Data entries

☆ ☆ ☆ ☆ ☆ ☆ ☆

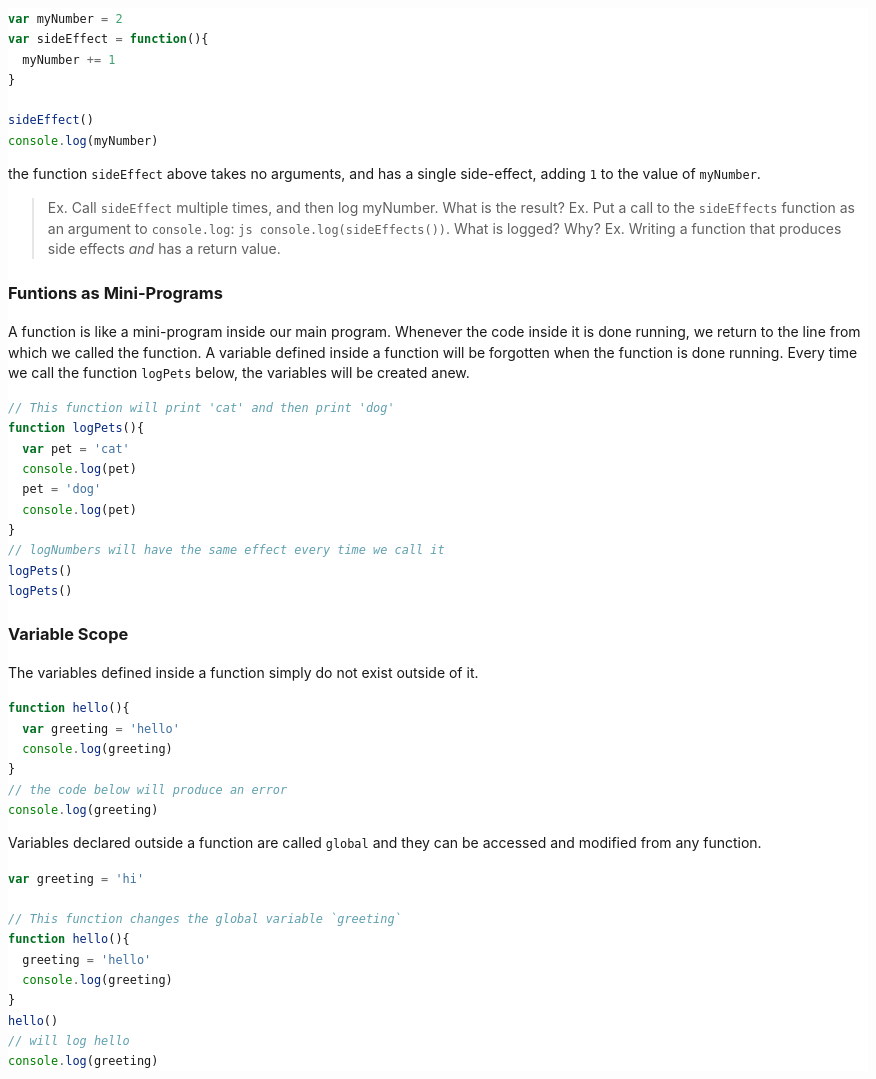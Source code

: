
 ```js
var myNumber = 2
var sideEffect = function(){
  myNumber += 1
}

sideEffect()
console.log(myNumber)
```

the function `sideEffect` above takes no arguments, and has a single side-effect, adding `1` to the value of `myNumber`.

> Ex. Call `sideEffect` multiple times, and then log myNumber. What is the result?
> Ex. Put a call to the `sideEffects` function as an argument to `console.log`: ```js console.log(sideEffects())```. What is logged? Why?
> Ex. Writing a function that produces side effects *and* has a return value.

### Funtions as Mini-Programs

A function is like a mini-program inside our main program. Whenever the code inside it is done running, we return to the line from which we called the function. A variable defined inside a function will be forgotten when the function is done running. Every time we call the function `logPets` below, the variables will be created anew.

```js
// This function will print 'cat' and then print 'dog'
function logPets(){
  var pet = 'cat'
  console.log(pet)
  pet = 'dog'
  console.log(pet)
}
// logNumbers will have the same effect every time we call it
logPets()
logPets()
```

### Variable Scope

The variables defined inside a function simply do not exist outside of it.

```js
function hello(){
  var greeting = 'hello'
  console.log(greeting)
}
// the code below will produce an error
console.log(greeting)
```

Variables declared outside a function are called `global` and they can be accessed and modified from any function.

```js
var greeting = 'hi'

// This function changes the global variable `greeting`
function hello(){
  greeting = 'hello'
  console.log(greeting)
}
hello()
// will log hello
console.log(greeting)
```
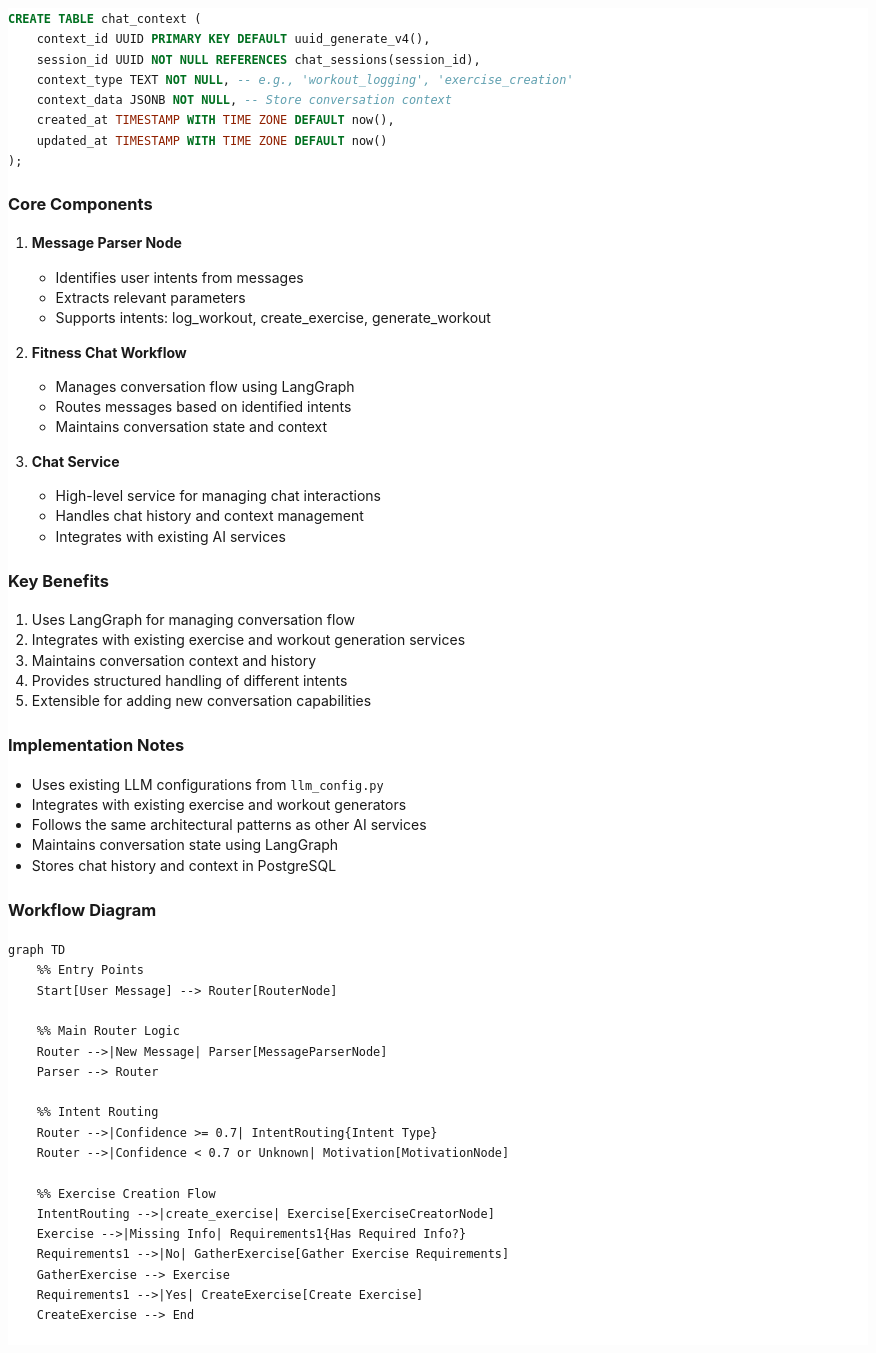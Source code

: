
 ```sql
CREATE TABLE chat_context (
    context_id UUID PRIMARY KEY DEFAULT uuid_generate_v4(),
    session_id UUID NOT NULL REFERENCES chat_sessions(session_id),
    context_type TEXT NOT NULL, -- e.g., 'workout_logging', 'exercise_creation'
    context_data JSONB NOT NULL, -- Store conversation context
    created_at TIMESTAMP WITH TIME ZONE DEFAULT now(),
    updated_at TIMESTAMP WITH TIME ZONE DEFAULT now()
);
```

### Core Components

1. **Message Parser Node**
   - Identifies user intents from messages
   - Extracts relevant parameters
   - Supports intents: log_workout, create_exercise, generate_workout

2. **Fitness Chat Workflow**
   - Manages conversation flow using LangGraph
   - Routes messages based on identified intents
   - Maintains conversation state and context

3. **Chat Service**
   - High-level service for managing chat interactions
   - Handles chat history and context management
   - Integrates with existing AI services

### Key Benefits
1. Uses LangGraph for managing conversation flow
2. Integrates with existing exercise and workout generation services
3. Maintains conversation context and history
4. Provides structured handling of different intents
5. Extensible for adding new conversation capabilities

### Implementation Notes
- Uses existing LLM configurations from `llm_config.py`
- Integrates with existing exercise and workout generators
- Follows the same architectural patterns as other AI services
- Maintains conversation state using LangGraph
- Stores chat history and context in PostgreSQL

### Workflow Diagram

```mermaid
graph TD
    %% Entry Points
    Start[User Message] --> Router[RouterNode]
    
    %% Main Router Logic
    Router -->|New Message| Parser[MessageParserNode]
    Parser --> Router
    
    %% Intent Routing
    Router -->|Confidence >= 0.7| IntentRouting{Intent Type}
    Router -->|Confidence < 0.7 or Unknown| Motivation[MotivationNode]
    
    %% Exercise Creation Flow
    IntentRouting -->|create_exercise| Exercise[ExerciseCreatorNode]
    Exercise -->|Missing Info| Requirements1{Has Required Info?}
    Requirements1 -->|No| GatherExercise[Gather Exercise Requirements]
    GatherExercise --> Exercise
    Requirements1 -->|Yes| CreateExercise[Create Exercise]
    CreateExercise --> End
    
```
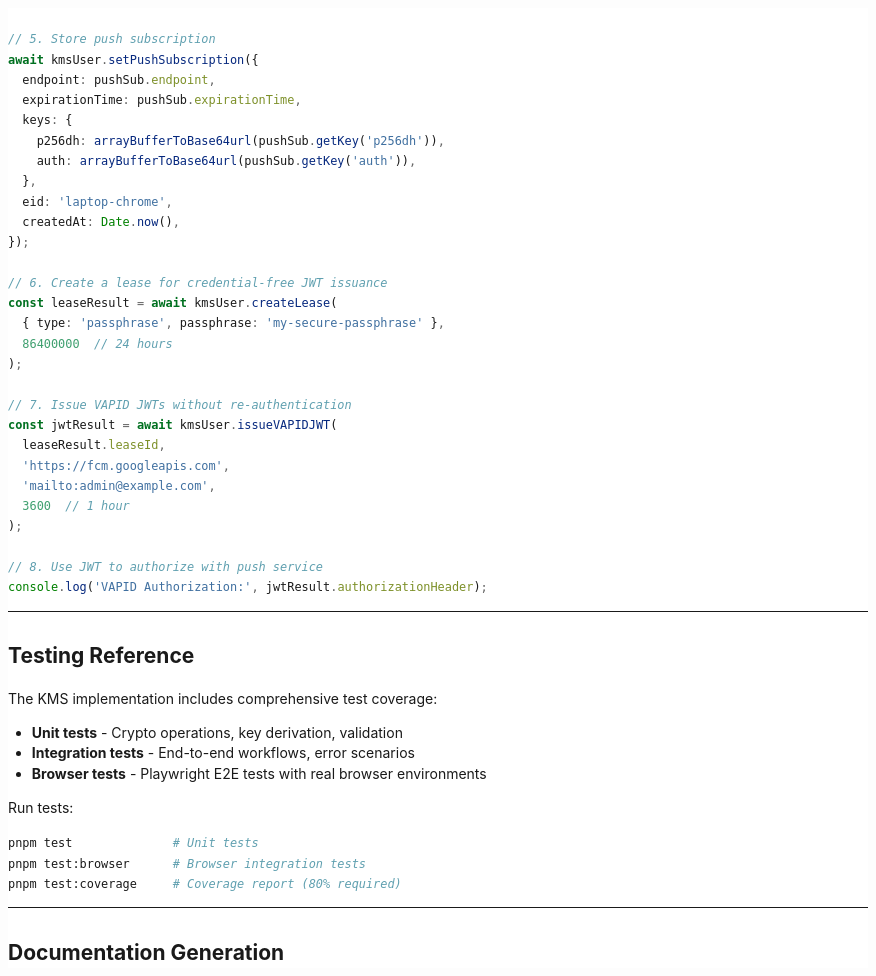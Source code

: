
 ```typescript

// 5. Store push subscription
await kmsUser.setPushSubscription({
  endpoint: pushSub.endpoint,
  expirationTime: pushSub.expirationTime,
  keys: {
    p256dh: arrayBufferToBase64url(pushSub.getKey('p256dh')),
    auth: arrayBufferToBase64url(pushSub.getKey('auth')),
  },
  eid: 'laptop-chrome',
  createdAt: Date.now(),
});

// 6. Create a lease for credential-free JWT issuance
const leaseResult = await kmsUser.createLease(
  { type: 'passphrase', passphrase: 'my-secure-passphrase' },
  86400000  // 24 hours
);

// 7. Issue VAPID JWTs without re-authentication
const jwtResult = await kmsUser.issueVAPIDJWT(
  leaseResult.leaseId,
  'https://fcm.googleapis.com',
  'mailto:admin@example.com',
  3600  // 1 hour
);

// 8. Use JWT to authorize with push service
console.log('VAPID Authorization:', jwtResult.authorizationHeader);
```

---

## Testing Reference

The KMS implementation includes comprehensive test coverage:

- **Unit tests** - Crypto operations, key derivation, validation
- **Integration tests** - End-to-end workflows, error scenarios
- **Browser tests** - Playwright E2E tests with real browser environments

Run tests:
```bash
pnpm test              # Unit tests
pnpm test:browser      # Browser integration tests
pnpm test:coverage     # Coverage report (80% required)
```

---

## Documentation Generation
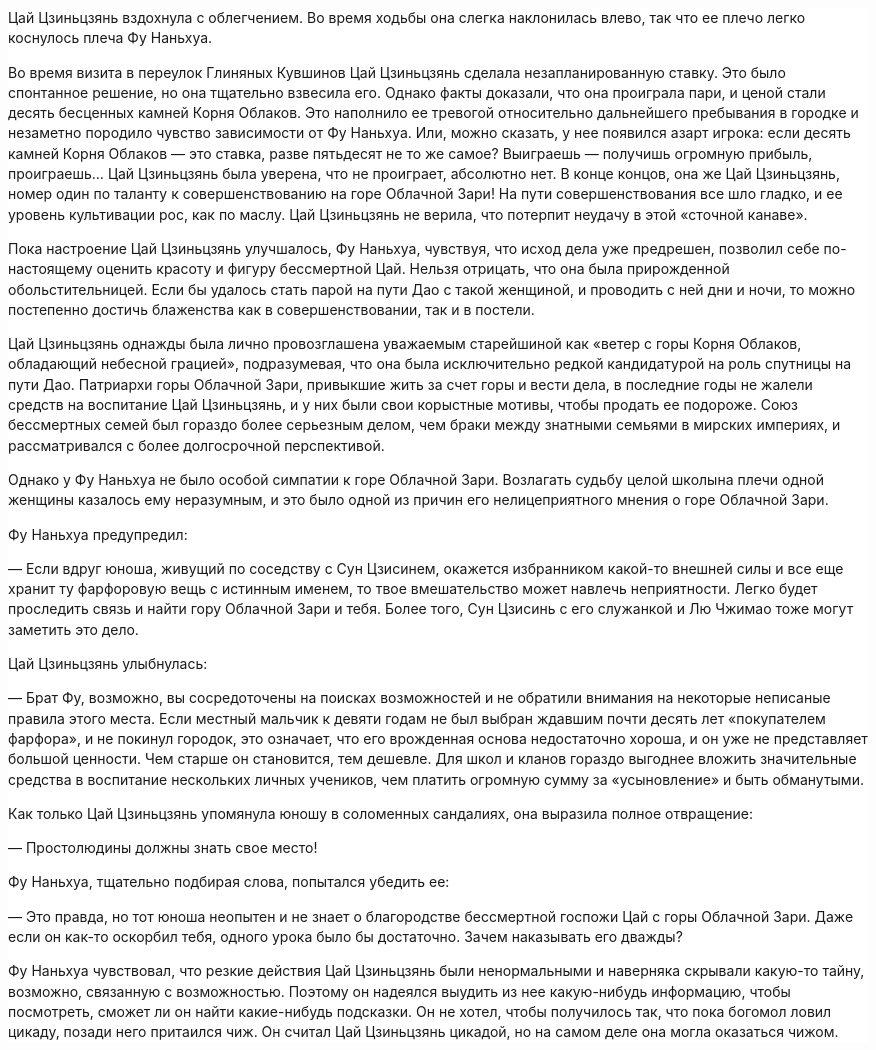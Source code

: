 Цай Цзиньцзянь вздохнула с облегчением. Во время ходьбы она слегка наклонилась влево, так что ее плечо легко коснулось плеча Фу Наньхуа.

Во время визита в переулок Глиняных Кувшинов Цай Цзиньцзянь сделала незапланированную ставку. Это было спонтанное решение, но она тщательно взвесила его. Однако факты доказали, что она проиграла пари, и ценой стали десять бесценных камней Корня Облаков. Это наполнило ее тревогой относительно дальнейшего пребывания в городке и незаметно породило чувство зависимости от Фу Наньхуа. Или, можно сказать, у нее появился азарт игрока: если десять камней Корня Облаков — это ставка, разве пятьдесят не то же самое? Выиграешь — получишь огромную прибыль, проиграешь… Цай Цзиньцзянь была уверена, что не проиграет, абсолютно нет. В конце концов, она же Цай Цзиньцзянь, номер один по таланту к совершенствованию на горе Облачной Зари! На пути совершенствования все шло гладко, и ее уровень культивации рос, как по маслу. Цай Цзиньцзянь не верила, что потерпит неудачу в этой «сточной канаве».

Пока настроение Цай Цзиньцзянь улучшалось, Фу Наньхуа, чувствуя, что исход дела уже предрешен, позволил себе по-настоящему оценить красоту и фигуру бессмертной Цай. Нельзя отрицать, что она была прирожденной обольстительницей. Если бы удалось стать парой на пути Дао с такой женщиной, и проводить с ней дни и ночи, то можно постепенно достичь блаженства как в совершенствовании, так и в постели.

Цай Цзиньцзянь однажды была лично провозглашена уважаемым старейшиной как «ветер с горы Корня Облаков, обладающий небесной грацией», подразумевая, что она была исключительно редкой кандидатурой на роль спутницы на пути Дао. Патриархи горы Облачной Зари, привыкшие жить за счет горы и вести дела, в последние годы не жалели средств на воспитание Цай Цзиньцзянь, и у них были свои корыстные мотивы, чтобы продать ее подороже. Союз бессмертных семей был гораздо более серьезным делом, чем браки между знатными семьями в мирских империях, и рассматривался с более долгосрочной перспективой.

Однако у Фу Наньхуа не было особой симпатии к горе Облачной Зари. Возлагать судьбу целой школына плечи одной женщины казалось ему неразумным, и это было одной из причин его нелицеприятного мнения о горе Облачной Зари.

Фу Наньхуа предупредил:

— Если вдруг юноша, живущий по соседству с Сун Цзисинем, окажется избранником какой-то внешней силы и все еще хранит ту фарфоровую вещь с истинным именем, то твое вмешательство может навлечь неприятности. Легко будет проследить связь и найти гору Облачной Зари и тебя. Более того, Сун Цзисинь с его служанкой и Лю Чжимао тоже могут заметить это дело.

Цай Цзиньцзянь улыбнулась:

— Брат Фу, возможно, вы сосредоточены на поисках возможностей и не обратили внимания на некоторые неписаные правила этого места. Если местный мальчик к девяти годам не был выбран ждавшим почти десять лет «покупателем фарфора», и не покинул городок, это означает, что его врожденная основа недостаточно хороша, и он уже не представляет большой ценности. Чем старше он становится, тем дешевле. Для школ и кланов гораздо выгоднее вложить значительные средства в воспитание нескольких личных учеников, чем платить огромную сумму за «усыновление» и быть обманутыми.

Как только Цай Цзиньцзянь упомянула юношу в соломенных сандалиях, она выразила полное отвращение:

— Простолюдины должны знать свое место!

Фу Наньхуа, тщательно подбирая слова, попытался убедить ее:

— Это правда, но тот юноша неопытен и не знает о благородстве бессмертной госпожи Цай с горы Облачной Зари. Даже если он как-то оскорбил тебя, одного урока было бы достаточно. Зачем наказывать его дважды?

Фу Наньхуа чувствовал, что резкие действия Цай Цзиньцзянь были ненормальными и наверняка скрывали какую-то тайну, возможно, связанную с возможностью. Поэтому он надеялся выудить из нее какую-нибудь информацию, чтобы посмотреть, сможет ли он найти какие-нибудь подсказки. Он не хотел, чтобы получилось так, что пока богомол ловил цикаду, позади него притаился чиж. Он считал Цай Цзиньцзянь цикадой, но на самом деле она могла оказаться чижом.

☆ ☆ ☆ ☆ ☆ ☆ ☆

Required work
Above are the records; copy each line from them that includes the string "огромную".

Answer space
Во время визита в переулок Глиняных Кувшинов Цай Цзиньцзянь сделала незапланированную ставку. Это было спонтанное решение, но она тщательно взвесила его. Однако факты доказали, что она проиграла пари, и ценой стали десять бесценных камней Корня Облаков. Это наполнило ее тревогой относительно дальнейшего пребывания в городке и незаметно породило чувство зависимости от Фу Наньхуа. Или, можно сказать, у нее появился азарт игрока: если десять камней Корня Облаков — это ставка, разве пятьдесят не то же самое? Выиграешь — получишь огромную прибыль, проиграешь… Цай Цзиньцзянь была уверена, что не проиграет, абсолютно нет. В конце концов, она же Цай Цзиньцзянь, номер один по таланту к совершенствованию на горе Облачной Зари! На пути совершенствования все шло гладко, и ее уровень культивации рос, как по маслу. Цай Цзиньцзянь не верила, что потерпит неудачу в этой «сточной канаве».
— Брат Фу, возможно, вы сосредоточены на поисках возможностей и не обратили внимания на некоторые неписаные правила этого места. Если местный мальчик к девяти годам не был выбран ждавшим почти десять лет «покупателем фарфора», и не покинул городок, это означает, что его врожденная основа недостаточно хороша, и он уже не представляет большой ценности. Чем старше он становится, тем дешевле. Для школ и кланов гораздо выгоднее вложить значительные средства в воспитание нескольких личных учеников, чем платить огромную сумму за «усыновление» и быть обманутыми.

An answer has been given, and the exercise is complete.